CAPE CANAVERAL (Florida) • An unmanned H-2B rocket has blasted off from Tanegashima island in southern Japan to send a cargo ship to the International Space Station.
The delivery of about 4.5 tonnes of supplies for the six-member station crew took on fresh urgency after a botched Russian cargo run on Dec 1 and additional delays in the return of Nasa contractor SpaceX to flight following an unrelated accident.
The rocket, carrying Japan's HTV-6 cargo ship, blasted off on Friday night, flying over the Pacific Ocean on its way to space.
The capsule is expected to reach the station, a US$100 billion (S$142 billion) laboratory flying about 400km above Earth, on Tuesday.
In addition to food and supplies, the capsule is delivering six lithium-ion batteries and adapter plates, weighing about 1,360kg, which are needed for a planned upgrade of the station's electrical system. The batteries will be installed during upcoming space walks, said Nasa launch commentator Dan Huot.
The Japanese HTV capsules are among four supply ships that fly to the space station, a project involving 15 nations. However, two of the four freighters are grounded following accidents.

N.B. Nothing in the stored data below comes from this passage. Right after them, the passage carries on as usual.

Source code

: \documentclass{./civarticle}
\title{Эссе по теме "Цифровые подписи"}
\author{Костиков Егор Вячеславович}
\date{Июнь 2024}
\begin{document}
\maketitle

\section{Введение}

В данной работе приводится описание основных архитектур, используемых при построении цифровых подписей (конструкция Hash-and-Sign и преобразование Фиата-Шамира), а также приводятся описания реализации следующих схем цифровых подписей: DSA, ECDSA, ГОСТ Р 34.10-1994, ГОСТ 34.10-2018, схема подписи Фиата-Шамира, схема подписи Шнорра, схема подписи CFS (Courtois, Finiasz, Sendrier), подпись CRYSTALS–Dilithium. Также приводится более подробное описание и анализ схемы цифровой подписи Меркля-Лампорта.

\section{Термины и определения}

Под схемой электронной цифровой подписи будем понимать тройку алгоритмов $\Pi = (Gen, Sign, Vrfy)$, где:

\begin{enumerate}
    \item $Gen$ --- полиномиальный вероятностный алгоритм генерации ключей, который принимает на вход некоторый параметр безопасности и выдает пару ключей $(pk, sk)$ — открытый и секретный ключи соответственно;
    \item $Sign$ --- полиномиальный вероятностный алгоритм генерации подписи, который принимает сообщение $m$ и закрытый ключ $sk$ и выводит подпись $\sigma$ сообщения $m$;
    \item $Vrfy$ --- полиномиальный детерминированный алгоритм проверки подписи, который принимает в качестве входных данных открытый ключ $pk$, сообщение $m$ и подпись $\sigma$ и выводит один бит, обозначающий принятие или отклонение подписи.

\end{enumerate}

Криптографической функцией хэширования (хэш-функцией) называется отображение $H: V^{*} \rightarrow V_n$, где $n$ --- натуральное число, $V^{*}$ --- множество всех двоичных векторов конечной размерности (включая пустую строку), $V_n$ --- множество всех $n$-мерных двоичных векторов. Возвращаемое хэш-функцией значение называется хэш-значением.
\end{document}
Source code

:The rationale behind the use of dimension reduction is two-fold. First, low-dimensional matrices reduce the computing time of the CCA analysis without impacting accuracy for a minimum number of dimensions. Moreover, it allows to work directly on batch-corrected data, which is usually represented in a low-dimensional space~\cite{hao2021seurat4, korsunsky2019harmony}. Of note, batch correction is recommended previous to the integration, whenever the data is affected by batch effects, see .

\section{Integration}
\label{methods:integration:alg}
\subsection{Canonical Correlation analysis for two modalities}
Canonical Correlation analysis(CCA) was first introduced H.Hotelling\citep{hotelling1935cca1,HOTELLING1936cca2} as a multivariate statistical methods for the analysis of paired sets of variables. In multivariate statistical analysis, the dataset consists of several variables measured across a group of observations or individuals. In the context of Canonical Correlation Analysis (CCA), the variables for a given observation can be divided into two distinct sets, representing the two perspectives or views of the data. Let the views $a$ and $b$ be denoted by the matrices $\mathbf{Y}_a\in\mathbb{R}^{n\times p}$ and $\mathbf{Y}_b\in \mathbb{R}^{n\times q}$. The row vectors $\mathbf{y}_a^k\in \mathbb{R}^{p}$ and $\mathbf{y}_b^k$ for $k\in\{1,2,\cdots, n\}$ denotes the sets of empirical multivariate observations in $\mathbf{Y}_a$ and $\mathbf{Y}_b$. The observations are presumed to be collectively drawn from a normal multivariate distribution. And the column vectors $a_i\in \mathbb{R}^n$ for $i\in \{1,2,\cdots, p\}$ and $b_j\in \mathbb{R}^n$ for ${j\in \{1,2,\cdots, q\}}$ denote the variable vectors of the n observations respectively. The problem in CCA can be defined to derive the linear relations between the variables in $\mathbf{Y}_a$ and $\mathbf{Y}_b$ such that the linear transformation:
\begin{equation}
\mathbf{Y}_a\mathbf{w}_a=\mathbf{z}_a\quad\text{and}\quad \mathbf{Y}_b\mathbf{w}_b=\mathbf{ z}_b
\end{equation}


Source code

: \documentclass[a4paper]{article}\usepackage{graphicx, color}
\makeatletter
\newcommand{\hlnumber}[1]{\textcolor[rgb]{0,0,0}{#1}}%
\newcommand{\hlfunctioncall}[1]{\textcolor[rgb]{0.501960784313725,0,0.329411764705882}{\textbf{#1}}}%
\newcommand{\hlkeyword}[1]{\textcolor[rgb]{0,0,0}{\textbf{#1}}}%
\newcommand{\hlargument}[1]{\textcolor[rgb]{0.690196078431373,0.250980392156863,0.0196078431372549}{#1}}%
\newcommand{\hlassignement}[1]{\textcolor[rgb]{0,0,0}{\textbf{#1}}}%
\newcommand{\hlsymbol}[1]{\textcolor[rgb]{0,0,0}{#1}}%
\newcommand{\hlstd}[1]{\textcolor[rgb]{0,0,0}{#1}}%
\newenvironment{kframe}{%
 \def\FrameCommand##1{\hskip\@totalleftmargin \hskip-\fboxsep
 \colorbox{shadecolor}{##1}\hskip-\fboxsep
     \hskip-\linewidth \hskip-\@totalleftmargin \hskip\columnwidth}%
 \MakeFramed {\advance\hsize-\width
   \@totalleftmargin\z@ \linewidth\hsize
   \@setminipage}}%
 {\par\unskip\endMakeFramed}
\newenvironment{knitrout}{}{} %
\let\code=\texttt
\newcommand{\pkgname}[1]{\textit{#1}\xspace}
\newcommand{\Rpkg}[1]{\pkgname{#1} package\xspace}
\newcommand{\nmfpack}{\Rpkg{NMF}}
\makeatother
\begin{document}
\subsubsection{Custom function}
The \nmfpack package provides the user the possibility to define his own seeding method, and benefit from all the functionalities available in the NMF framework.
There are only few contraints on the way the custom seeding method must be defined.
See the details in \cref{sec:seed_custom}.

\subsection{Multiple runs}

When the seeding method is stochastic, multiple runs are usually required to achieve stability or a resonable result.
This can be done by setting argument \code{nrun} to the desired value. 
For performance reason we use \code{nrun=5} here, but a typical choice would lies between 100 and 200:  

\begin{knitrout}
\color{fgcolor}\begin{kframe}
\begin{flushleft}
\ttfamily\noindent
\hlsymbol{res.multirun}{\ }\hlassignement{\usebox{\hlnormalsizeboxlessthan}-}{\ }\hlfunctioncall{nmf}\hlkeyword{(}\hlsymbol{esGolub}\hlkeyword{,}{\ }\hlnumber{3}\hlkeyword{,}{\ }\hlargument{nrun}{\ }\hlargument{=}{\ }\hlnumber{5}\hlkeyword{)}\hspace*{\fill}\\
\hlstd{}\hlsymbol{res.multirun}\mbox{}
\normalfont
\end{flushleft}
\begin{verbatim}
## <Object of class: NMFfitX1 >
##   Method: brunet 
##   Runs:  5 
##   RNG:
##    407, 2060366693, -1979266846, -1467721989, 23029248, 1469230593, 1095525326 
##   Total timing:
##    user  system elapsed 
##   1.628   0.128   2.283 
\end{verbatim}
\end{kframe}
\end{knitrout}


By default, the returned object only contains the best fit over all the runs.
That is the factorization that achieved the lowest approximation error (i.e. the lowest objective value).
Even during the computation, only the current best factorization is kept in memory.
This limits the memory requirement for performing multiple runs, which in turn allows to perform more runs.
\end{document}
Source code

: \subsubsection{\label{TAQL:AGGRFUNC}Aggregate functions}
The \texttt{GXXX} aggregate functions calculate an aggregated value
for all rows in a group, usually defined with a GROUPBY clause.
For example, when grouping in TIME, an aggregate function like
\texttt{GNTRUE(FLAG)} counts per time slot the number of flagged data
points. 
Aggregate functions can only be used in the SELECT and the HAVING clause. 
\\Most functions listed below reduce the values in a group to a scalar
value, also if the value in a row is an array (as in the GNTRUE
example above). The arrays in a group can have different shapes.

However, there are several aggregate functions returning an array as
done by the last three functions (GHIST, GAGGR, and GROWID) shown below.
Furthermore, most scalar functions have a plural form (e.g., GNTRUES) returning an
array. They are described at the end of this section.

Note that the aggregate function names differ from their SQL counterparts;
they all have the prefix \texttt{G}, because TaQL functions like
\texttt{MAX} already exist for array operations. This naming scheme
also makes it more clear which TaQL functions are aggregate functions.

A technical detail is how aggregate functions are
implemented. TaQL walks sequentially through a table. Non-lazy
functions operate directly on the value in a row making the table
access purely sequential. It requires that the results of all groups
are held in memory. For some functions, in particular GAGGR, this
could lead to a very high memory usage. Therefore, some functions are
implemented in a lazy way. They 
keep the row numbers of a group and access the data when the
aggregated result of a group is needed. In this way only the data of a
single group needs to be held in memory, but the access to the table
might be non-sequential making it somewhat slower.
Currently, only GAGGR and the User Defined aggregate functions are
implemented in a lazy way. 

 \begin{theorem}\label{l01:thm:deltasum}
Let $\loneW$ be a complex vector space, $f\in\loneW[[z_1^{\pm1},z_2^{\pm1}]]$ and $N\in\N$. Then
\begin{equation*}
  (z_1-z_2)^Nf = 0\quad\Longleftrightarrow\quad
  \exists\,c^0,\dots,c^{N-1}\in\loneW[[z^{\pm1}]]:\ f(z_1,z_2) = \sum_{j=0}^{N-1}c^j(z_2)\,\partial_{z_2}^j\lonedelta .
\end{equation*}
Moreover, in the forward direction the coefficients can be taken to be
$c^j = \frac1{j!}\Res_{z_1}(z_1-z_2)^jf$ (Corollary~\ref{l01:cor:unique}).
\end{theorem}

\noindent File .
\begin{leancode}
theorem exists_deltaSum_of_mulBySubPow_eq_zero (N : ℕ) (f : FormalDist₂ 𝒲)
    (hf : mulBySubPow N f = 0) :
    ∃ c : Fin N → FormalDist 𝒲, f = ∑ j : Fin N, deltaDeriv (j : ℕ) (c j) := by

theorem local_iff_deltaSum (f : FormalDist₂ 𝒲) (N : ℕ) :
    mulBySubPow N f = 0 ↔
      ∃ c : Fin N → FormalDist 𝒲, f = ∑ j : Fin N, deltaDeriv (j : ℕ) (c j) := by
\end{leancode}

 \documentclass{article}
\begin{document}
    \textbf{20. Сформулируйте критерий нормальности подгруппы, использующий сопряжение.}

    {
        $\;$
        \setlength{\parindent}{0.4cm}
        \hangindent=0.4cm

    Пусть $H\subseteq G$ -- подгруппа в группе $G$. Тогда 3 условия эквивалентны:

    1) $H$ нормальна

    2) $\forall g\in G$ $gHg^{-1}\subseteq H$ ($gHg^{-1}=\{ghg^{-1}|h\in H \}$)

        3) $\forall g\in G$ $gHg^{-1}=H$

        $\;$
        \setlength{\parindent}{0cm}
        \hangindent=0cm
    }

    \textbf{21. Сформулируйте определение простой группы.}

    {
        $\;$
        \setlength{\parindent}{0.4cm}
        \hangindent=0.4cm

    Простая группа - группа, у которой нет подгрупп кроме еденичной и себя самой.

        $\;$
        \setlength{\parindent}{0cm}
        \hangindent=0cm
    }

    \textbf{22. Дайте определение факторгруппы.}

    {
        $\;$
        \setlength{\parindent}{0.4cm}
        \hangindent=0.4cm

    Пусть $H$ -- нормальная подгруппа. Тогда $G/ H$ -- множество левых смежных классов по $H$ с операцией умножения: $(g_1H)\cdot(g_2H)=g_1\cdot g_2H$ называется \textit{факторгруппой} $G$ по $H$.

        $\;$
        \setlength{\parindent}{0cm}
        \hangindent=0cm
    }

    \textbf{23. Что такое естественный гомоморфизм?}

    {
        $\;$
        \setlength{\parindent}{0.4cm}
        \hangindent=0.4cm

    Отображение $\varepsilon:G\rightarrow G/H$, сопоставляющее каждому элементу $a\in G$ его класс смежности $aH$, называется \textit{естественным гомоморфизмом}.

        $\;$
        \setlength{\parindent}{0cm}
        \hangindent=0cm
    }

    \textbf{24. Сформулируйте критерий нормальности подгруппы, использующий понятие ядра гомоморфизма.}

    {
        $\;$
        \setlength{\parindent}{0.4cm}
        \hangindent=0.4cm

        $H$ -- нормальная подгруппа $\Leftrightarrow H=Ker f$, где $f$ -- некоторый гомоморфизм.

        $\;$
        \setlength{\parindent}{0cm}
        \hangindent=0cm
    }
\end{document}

A Russian Soyuz rocket failed to put a Progress capsule into orbit on Dec 1 due to a problem with the booster's third-stage engine. The capsule burned up as it fell back into Earth's atmosphere, with debris crashing to the ground.
Tech billionaire Elon Musk's SpaceX is recovering from a launch pad explosion on Sept 1 that destroyed a Falcon 9 rocket and a US$200 million Israeli communications satellite. SpaceX now expects to return to flight in January.